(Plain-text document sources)
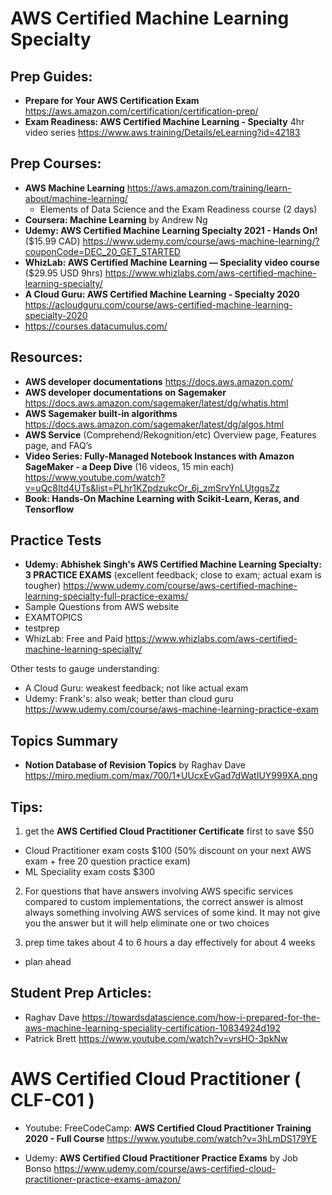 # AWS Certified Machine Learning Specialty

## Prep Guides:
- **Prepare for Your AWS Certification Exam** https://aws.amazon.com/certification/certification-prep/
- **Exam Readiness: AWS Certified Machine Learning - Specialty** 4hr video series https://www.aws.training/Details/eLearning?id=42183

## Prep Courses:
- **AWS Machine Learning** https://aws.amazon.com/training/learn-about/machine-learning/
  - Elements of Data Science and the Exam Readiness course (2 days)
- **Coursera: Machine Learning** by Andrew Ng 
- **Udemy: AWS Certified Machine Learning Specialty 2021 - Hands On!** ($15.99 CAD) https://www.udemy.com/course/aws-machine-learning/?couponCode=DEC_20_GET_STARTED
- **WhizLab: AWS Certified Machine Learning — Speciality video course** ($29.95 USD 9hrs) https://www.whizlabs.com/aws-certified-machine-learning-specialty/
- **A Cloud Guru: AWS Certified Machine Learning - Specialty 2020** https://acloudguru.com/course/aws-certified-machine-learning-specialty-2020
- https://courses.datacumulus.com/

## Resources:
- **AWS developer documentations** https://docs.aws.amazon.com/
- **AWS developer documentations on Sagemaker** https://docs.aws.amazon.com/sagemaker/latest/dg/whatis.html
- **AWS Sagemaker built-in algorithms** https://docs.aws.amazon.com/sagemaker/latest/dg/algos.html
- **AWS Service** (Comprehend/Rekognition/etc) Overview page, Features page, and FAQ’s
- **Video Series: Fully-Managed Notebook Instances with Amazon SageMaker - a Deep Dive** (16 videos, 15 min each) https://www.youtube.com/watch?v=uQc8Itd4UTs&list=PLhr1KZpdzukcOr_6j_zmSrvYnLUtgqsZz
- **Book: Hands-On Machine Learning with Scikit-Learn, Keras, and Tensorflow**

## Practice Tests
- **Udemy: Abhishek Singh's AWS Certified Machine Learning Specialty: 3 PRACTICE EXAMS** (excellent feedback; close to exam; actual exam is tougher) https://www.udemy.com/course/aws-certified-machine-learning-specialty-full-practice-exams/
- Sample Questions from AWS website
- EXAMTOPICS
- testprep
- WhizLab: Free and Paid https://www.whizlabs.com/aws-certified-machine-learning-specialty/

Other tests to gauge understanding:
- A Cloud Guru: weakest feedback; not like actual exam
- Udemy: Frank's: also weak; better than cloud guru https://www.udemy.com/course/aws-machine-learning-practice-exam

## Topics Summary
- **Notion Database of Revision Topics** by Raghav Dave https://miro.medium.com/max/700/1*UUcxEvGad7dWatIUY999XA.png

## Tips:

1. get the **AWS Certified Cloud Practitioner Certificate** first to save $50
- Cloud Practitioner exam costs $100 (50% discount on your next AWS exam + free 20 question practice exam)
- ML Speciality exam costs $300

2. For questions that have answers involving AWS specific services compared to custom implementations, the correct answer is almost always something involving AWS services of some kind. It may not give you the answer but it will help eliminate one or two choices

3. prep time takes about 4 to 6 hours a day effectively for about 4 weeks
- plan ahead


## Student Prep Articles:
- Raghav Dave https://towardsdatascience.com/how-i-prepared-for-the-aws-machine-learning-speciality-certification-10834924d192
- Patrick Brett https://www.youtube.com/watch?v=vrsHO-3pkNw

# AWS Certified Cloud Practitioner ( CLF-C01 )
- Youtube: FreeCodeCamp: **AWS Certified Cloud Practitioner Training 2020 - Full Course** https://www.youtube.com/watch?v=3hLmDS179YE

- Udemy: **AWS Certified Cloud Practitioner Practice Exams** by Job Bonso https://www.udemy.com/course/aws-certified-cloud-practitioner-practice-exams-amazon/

**Directions for this task:**
Find every line in the records that holds the word "feedback", then state the count alone.

**Response to the task:**
2